There were two scheduled in-clinic visits. At the first visit (day 1), baseline HbA1c (HbA1cD1) was collected and 1 FGMS sensor per participant was inserted. Throughout the next 14 days, participants were asked to perform at least 4 assessments per day of SMBG, each followed 5 minutes later27 by FGMS sensor scanning. For each patient, measurements were scheduled upon waking, 2 hours after the beginning of lunch, 2 hours after the beginning of dinner and at bedtime. Though results were automatically stored and uploaded from the reader at the end of the study, individuals were also asked to register the data on a given table. Patients were advised to maintain their established diabetes management plan.

A second visit (day 15) was programmed to deliver all the materials and upload the results. Between in-clinic visits, patients were contacted to clarify any doubt. Sensors that were accidentally dislodged within the first week of use were replaced. Sensors that were dislodged after that time were not replaced.

Statistical analysis

Statistical analysis was performed using SPSS software (Chicago, Illinois, USA), and MATLAB software (Mathworks Inc.).

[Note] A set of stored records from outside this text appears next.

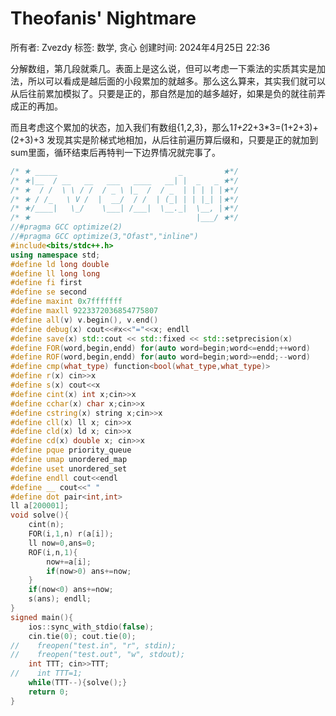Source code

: # Theofanis' Nightmare

所有者: Zvezdy
标签: 数学, 贪心
创建时间: 2024年4月25日 22:36

分解数组，第几段就乘几。表面上是这么说，但可以考虑一下乘法的实质其实是加法，所以可以看成是越后面的小段累加的就越多。那么这么算来，其实我们就可以从后往前累加模拟了。只要是正的，那自然是加的越多越好，如果是负的就往前弄成正的再加。

而且考虑这个累加的状态，加入我们有数组{1,2,3}，那么1*1+2*2+3*3=(1+2+3)+(2+3)+3 发现其实是阶梯式地相加，从后往前遍历算后缀和，只要是正的就加到sum里面，循环结束后再特判一下边界情况就完事了。

```cpp
/* ★ _____                           _         ★*/
/* ★|__  / __   __   ___   ____   __| |  _   _ ★*/
/* ★  / /  \ \ / /  / _ \ |_  /  / _  | | | | |★*/
/* ★ / /_   \ V /  |  __/  / /  | (_| | | |_| |★*/
/* ★/____|   \_/    \___| /___|  \__._|  \__, |★*/
/* ★                                     |___/ ★*/
//#pragma GCC optimize(2)
//#pragma GCC optimize(3,"Ofast","inline")
#include<bits/stdc++.h>
using namespace std;
#define ld long double
#define ll long long
#define fi first
#define se second
#define maxint 0x7fffffff
#define maxll 9223372036854775807
#define all(v) v.begin(), v.end()
#define debug(x) cout<<#x<<"="<<x; endll
#define save(x) std::cout << std::fixed << std::setprecision(x)
#define FOR(word,begin,endd) for(auto word=begin;word<=endd;++word)
#define ROF(word,begin,endd) for(auto word=begin;word>=endd;--word)
#define cmp(what_type) function<bool(what_type,what_type)>
#define r(x) cin>>x
#define s(x) cout<<x
#define cint(x) int x;cin>>x
#define cchar(x) char x;cin>>x
#define cstring(x) string x;cin>>x
#define cll(x) ll x; cin>>x
#define cld(x) ld x; cin>>x
#define cd(x) double x; cin>>x
#define pque priority_queue
#define umap unordered_map
#define uset unordered_set
#define endll cout<<endl
#define __ cout<<" "
#define dot pair<int,int>
ll a[200001];
void solve(){
    cint(n);
    FOR(i,1,n) r(a[i]);
    ll now=0,ans=0;
    ROF(i,n,1){
        now+=a[i];
        if(now>0) ans+=now;
    }
    if(now<0) ans+=now;
    s(ans); endll;
}
signed main(){
    ios::sync_with_stdio(false);
    cin.tie(0); cout.tie(0);
//    freopen("test.in", "r", stdin);
//    freopen("test.out", "w", stdout);
    int TTT; cin>>TTT;
//    int TTT=1;
    while(TTT--){solve();}
    return 0;
}

```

Descriptive data were summarized using the appropriate statistical tools, given the nature of the variables involved. Normal distribution was assessed by Kolmogorov-Smirnov test. Student t or Mann-Whitney tests were performed to compare the distribution of independent continuous variables. Spearman correlation was used to evaluate correlation between continuous variables. Chi-Square test was assessed to test the association between categorical variables. The level of significance was set at p < 0.05.

To evaluate the analytical accuracy of FGMS, Mean Absolute Relative Difference (MARD) was calculated using SMBG as a reference, according to the formula: (|SMBG − FMGS|)/SMBG × 10025. Ancona et al.28 suggested that a value below 14% represents acceptable accuracy, a value between 14% and 18% represents intermediate accuracy and a value above 18% represents poor accuracy. Linear Regression was performed to identify any predictors of MARD.

The Consensus and Clarke Error Grid Analysis (EGA) were used to assess the magnitude of clinical risk from inaccurate flash glucose readings (clinical accuracy). EGA, widely accepted tool for defining glucose meter’s accuracy, subdivides plotted results into 5 zones: A, less than 20% difference from reference values; B, difference greater than 20% but the resulting clinical decisions are uncritical; C, could cause an overcorrection of glycemia; D, represents a dangerous failure to detect and treat; E, leads to erroneous treatment29.